My Daughter, Simone 1973 - 2008

Monday, January 14, 2008, saw the end of a long battle fought by a courageous soul against a merciless scourge. On that day my daughter, Simone, succumbed at the age of 35 and five days to cancer, an affliction that first hit her some eight years earlier. Of her fifteen adult years, from the age of twenty, more than half had been spent with the spectre of cancer hovering malevolently over her and those who loved her.
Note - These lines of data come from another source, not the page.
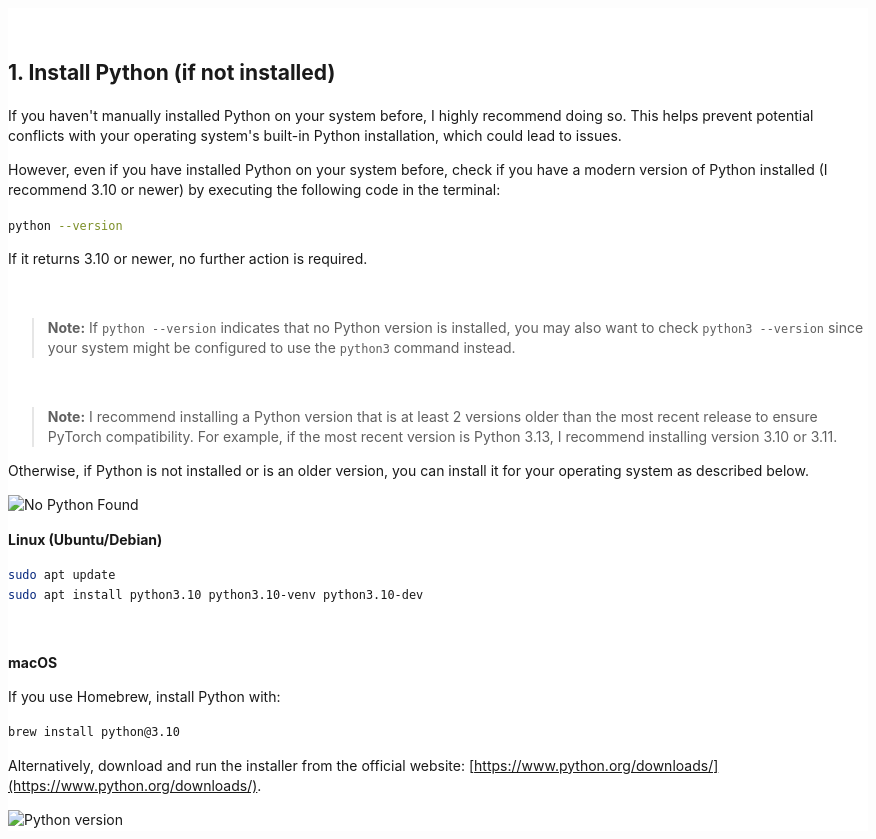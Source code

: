 


&nbsp;
## 1. Install Python (if not installed)

If you haven't manually installed Python on your system before, I highly recommend doing so. This helps prevent potential conflicts with your operating system's built-in Python installation, which could lead to issues.

However, even if you have installed Python on your system before, check if you have a modern version of Python installed (I recommend 3.10 or newer) by executing the following code in the terminal:

```bash
python --version
```
If it returns 3.10 or newer, no further action is required.

&nbsp;
> **Note:**
> If `python --version` indicates that no Python version is installed, you may also want to check `python3 --version` since your system might be configured to use the `python3` command instead.

&nbsp;
> **Note:**
> I recommend installing a Python version that is at least 2 versions older than the most recent release to ensure PyTorch compatibility. For example, if the most recent version is Python 3.13, I recommend installing version 3.10 or 3.11.

Otherwise, if Python is not installed or is an older version, you can install it for your operating system as described below.

<img src="https://sebastianraschka.com/images/LLMs-from-scratch-images/setup/uv-setup/python-not-found.png" width="500" height="auto" alt="No Python Found">

<br>

**Linux (Ubuntu/Debian)**

```bash
sudo apt update
sudo apt install python3.10 python3.10-venv python3.10-dev
```

<br>

**macOS**

If you use Homebrew, install Python with:

```bash
brew install python@3.10
```

Alternatively, download and run the installer from the official website: [https://www.python.org/downloads/](https://www.python.org/downloads/).


<img src="https://sebastianraschka.com/images/LLMs-from-scratch-images/setup/uv-setup/python-version.png" width="700" height="auto" alt="Python version">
Simone’s greatest legacy to this world will be her own daughter, Meital, a girl of boundless energy, insight, humor and sagacity way beyond her eleven years. But Simone left other legacies too. A collective memory of her as a brilliant and diligent English teacher in Raanana, an enterprise conceived by her and executed by us both, first from a distance whilst I was still in London and for which she moved to Raanana, and then hand-in-glove together. Together, we went to places as varied as Arab schools and IBM, her self-confidence both radiant and enticing. A collective memory too of a quiet girl able to overcome her shyness, borne out of modesty, and to shine and glow – sometimes to flare, feistily – confident in her unusual range of gifts and graces.

Before that, for four years, Simone and I had worked together, cheek-by-jowl, as lawyers. At first Simone had to find her feet but, before long, she had become a brilliant paralegal interested only in forensically analysing every set of circumstances until, as she put it describing the fun we had together in a speech at a family simcha, she found the silver bullet that would be the key to success. This work she continued at her own initiative from a distance of two thousand miles after she returned to Israel – just as effectively, and just as closely, as if we were still in adjoining rooms.

Simone, according to the orthodox view of life and death, has moved on to a better place but, to me and to many others, her spirit will always be sensed here amongst us, in the temporal world, as the finest and most inspiring example of a brave fighter against the worst that life can throw against us, and one whose message to us will enduringly be: “Dignity. Dignity. Always with dignity.”